The Voters Alliance did not plead a statutory claim of denial of individual civil rights; its argument can be summarized this way:

There are a lot of voters in Minnesota who register at the polls (called “election day registrants,” or “EDRs”). Their registrations cannot be verified prior to their casting of a ballot. Some of them might not be eligible to vote. If someone is not eligible to vote, and s/he votes the opposite way we do, it dilutes our vote, and it violates plaintiffs’ constitutional rights.

To which the judge replied: Sometimes it isn’t about you. This was undoubtedly a surprise to the Voters Alliance types.

There is perhaps a reason that counsel for the Voters Alliance didn’t plead the private cause of action civil rights statute, because he recognized that it wasn’t really his clients’ civil rights that were at stake; that’s what the judge found. Here’s why:

As the Eighth Circuit has previously held, there is no constitutional basis for a federal court to oversee the administrative details of a state election “in the absence of aggravating factors such as denying the right of citizens to vote for reasons of race, or fraudulent interference with a free election by stuffing of the ballot box, or other unlawful conduct which interferes with the individual’s right to vote,”or other constitutionally protected right. Pettengill v. Putnam County R-1 Sch. Dist., Unionville, Mo., 472 F.2d 121, 122 (8th Cir. 1973) (citations omitted)

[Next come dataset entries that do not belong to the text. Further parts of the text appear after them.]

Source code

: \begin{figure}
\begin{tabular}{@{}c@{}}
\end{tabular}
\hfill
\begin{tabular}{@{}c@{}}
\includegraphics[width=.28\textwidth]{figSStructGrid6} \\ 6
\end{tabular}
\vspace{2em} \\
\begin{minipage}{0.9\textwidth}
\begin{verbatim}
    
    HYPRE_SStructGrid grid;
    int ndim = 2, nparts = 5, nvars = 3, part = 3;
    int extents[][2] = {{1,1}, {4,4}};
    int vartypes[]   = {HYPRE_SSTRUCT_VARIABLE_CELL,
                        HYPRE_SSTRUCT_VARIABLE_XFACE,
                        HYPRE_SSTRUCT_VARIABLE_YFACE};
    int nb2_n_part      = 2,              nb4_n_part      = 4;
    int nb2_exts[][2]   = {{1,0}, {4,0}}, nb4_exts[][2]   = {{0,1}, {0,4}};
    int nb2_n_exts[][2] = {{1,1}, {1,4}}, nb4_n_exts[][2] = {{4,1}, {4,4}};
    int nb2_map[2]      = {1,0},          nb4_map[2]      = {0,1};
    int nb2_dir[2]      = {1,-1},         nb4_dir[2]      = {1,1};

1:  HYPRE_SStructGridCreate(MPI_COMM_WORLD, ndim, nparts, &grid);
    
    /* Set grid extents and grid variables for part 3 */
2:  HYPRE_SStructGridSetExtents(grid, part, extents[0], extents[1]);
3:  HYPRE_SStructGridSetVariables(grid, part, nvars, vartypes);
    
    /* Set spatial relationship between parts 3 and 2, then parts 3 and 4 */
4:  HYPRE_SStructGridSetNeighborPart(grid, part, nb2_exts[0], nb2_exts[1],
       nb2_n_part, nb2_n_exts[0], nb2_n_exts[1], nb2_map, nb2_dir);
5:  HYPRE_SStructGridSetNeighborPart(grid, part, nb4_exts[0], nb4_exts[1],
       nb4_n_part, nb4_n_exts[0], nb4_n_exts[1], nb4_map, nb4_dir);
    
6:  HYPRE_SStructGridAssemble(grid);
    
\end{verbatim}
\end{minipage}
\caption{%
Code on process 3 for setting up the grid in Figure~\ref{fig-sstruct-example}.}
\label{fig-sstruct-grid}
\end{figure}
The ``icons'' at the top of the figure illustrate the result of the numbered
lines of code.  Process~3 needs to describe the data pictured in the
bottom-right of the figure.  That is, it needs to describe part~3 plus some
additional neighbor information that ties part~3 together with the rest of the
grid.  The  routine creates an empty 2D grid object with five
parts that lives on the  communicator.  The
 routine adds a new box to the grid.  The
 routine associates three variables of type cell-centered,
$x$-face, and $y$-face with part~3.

As Judge Frank observed, there was no allegation of either discrimination or fraudulent interference made in the Voters Alliance suit. He also wrote that the plaintiff’s action was based on the “erroneous premise that election officials must verify voters’ eligibility before their votes are counted.” States have broad discretion to decided how to run their elections, including voter eligibility, again, in the absence of some invidious discrimination or fraudulent interference with a free election.

There is mild irony in the fact that the people usually taking the states’ rights side are agin’ ’em here, arguing for massive federal insinuation into Minnesota’s election law. At its core, the case is about the effort of a few individuals seeking not to vindicate their own franchise, but to deny it to thousands of other people.